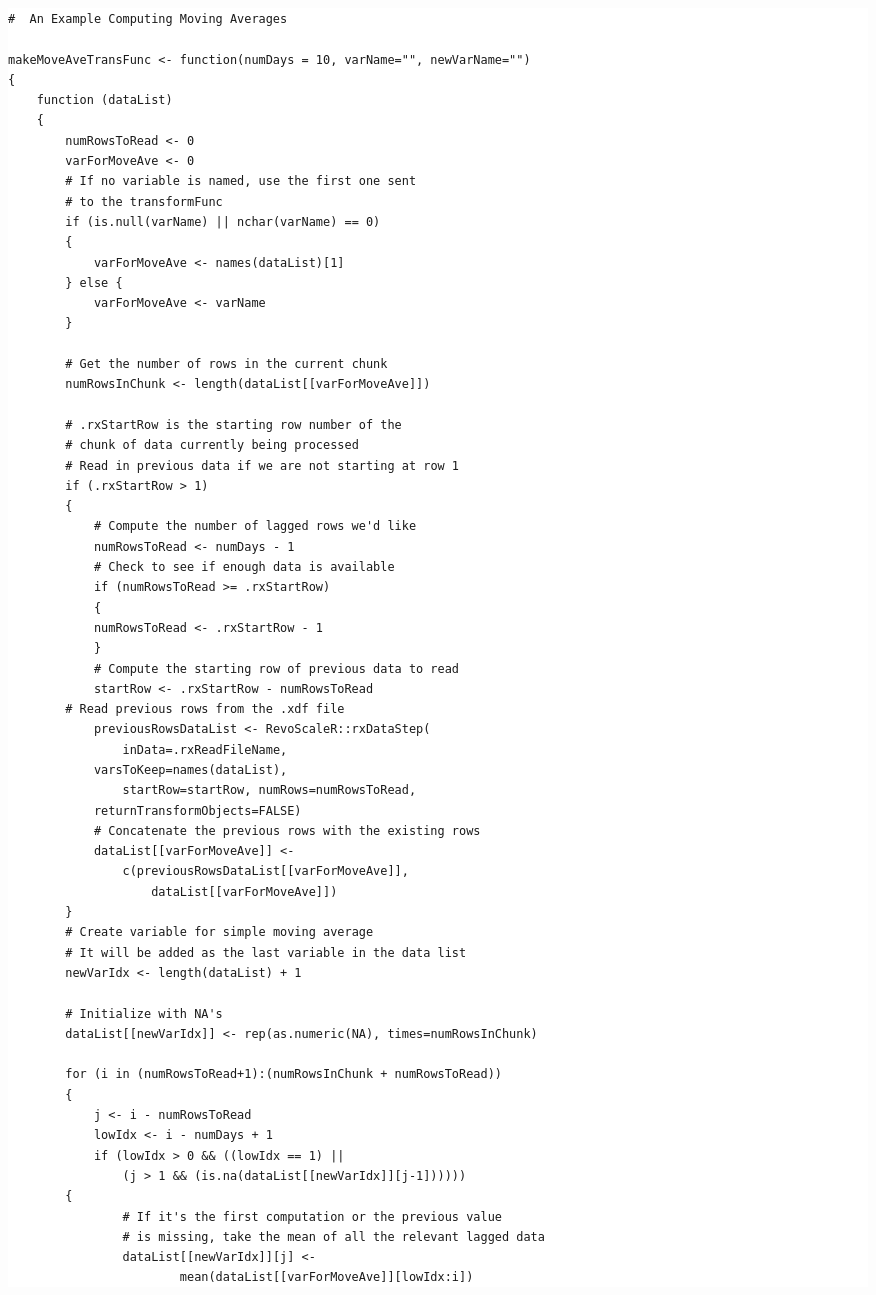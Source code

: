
 ```
#  An Example Computing Moving Averages
	
makeMoveAveTransFunc <- function(numDays = 10, varName="", newVarName="")
{
	function (dataList)
	{
		numRowsToRead <- 0
		varForMoveAve <- 0
		# If no variable is named, use the first one sent 
		# to the transformFunc
		if (is.null(varName) || nchar(varName) == 0)
		{
			varForMoveAve <- names(dataList)[1]
		} else {
			varForMoveAve <- varName
		}   
		
		# Get the number of rows in the current chunk
		numRowsInChunk <- length(dataList[[varForMoveAve]])
	
		# .rxStartRow is the starting row number of the
		# chunk of data currently being processed
		# Read in previous data if we are not starting at row 1
		if (.rxStartRow > 1)
		{
			# Compute the number of lagged rows we'd like
			numRowsToRead <- numDays - 1
			# Check to see if enough data is available
			if (numRowsToRead >= .rxStartRow)
			{
			numRowsToRead <- .rxStartRow - 1
			}
			# Compute the starting row of previous data to read
			startRow <- .rxStartRow - numRowsToRead
		# Read previous rows from the .xdf file
			previousRowsDataList <- RevoScaleR::rxDataStep(
				inData=.rxReadFileName, 
			varsToKeep=names(dataList), 
				startRow=startRow, numRows=numRowsToRead,
			returnTransformObjects=FALSE)
			# Concatenate the previous rows with the existing rows 
			dataList[[varForMoveAve]] <- 
				c(previousRowsDataList[[varForMoveAve]], 
					dataList[[varForMoveAve]])
		}
		# Create variable for simple moving average
		# It will be added as the last variable in the data list
		newVarIdx <- length(dataList) + 1

		# Initialize with NA's
		dataList[[newVarIdx]] <- rep(as.numeric(NA), times=numRowsInChunk)

		for (i in (numRowsToRead+1):(numRowsInChunk + numRowsToRead))
		{	
			j <- i - numRowsToRead
			lowIdx <- i - numDays + 1
			if (lowIdx > 0 && ((lowIdx == 1) || 
				(j > 1 && (is.na(dataList[[newVarIdx]][j-1])))))
		{
				# If it's the first computation or the previous value 
				# is missing, take the mean of all the relevant lagged data
				dataList[[newVarIdx]][j] <- 
						mean(dataList[[varForMoveAve]][lowIdx:i])
```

■ TASK OBJECTIVE:
Please transcribe the entries exactly, omitting the images.

■ SOLUTION:
Source code

:
 ```
#  An Example Computing Moving Averages
	
makeMoveAveTransFunc <- function(numDays = 10, varName="", newVarName="")
{
	function (dataList)
	{
		numRowsToRead <- 0
		varForMoveAve <- 0
		# If no variable is named, use the first one sent 
		# to the transformFunc
		if (is.null(varName) || nchar(varName) == 0)
		{
			varForMoveAve <- names(dataList)[1]
		} else {
			varForMoveAve <- varName
		}   
		
		# Get the number of rows in the current chunk
		numRowsInChunk <- length(dataList[[varForMoveAve]])
	
		# .rxStartRow is the starting row number of the
		# chunk of data currently being processed
		# Read in previous data if we are not starting at row 1
		if (.rxStartRow > 1)
		{
			# Compute the number of lagged rows we'd like
			numRowsToRead <- numDays - 1
			# Check to see if enough data is available
			if (numRowsToRead >= .rxStartRow)
			{
			numRowsToRead <- .rxStartRow - 1
			}
			# Compute the starting row of previous data to read
			startRow <- .rxStartRow - numRowsToRead
		# Read previous rows from the .xdf file
			previousRowsDataList <- RevoScaleR::rxDataStep(
				inData=.rxReadFileName, 
			varsToKeep=names(dataList), 
				startRow=startRow, numRows=numRowsToRead,
			returnTransformObjects=FALSE)
			# Concatenate the previous rows with the existing rows 
			dataList[[varForMoveAve]] <- 
				c(previousRowsDataList[[varForMoveAve]], 
					dataList[[varForMoveAve]])
		}
		# Create variable for simple moving average
		# It will be added as the last variable in the data list
		newVarIdx <- length(dataList) + 1

		# Initialize with NA's
		dataList[[newVarIdx]] <- rep(as.numeric(NA), times=numRowsInChunk)

		for (i in (numRowsToRead+1):(numRowsInChunk + numRowsToRead))
		{	
			j <- i - numRowsToRead
			lowIdx <- i - numDays + 1
			if (lowIdx > 0 && ((lowIdx == 1) || 
				(j > 1 && (is.na(dataList[[newVarIdx]][j-1])))))
		{
				# If it's the first computation or the previous value 
				# is missing, take the mean of all the relevant lagged data
				dataList[[newVarIdx]][j] <- 
						mean(dataList[[varForMoveAve]][lowIdx:i])
```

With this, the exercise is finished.